Cornelius Vanderbilt left a fortune worth €150 billion in today’s money, and his son William doubled the family wealth. The Vanderbilts built Grand Central Station in New York. They had splendid mansions on Fifth Avenue. They bought America’s finest racehorses and yachts. They hosted massive parties, known as the “parties of the century”, and were bountiful philanthropists.
Playboy
The Commodore’s great- grandson
Alfred Gwynne Vanderbilt
I carried on the family tradition. He inherited the family fortune, invested wisely in real estate and lived the life of a rakish playboy. His affair with the wife of a Cuban diplomat was one of the scandals of the age.
Yet he showed himself willing to sacrifice his own life for the sake of others.
He was on the Lusitania, going to Britain to conduct a meeting of the International Horse Breeders' Association and travelling with his valet.
When a German U-boat fired a torpedo and struck the ship 12 miles (19.3km) off the Old Head of Kinsale, Co Cork, on May 7th, 1915, he refused to save himself. He gave his lifejacket away and used the critical moments as the ship was sinking to put children into the lifeboats. He showed, according to a report in the New York Times, "gallantry which no words of mine can describe". His body was never found.

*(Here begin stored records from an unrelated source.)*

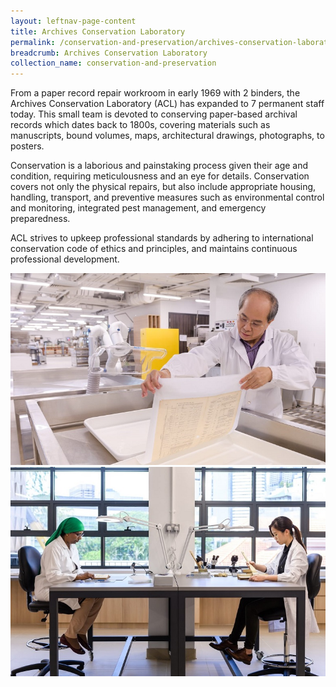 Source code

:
 ```yaml
---
layout: leftnav-page-content
title: Archives Conservation Laboratory
permalink: /conservation-and-preservation/archives-conservation-laboratory/
breadcrumb: Archives Conservation Laboratory
collection_name: conservation-and-preservation
---
```


From a paper record repair workroom in early 1969 with 2 binders, the Archives Conservation Laboratory (ACL) has expanded to 7 permanent staff today. This small team is devoted to conserving paper-based archival records which dates back to 1800s, covering materials such as manuscripts, bound volumes, maps, architectural drawings, photographs, to posters. 

Conservation is a laborious and painstaking process given their age and condition, requiring meticulousness and an eye for details. Conservation covers not only the physical repairs, but also include appropriate housing, handling, transport, and preventive measures such as environmental control and monitoring, integrated pest management, and emergency preparedness. 

ACL strives to upkeep professional standards by adhering to international conservation code of ethics and principles, and maintains continuous professional development. 

<img src="/images/conserve/AqueousTreatment.jpg" alt="Conservator performing aqueous treatment on archival record" style="width:700px;" />

<img src="/images/conserve/AssessmentOnArchival.jpg" alt="Conservators conducting condition assessment and conservation treatment on archival records " style="width:700px;" />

One hundred years on from the sinking of the Lusitania , his grandson and namesake Alfred Gwynne Vanderbilt III will attend the commemorations of the event in Cobh this week. He intends to visit the cemetery in Cobh where many of the dead are buried and will put a wreath on the water in remembrance of his grandfather.
Mr Vanderbilt, a 65-year-old public relations executive, grew up on stories of his grandfather's gallantry. "He spent his last minutes trying to save the children on the Lusitania. I can't think of anybody braver.
“How do you do that?
“He could have taken two children in his arms and sat down in the lifeboat. Who would have stopped him at that point?”
Many commentators have remarked on the contrast between Alfred Vanderbilt I's playboy lifestyle before his death with his utter selflessness when the Lusitania went down, but his grandson believes his grandfather died as he lived.
“He had been brought up to do the right thing. He saw his moment and he took it. What I have heard from my family over and over again is what a wonderful man he was. It is not as if he was a bad guy who got a good reputation because of his death. He was really a loving and caring man. It is a shame that he didn’t survive.”
Mr Vanderbilt III has never been to Cobh before. It will be emotional for him. The sinking of the Lusitania was a tragedy for so many families, rich and poor. His own father was left fatherless at the age of three. "I wish it hadn't happened. It robbed me of my grandfather."
Mr Vanderbilt says the sinking of the Lusitania was an international outrage, but he bears no ill will against the Germans.
“It reminds me of the World Trade Centre bombings. It was a use of innocent passengers to conduct an act of international terrorism.”
Family name
Mr Vanderbilt says that , contrary to the general impression, carrying the family name does not make one as rich as Croesus. He laughs. “Let me deal with that one straight away – I’m not rich.”
The demise of the house of Vanderbilt has been well-documented not least by the family themselves.
With no structure to transmit the wealth from generation to generation, it dissipated and was spent.
There are still some prominent and wealthy Vanderbilts, most notably the jeans designer Gloria Vanderbilt.
Alfred Vanderbilt’s son James is a well known Hollywood screenwriter.
Despite the family history of wealth, most descendants of the Commodore have had to make their own way in life.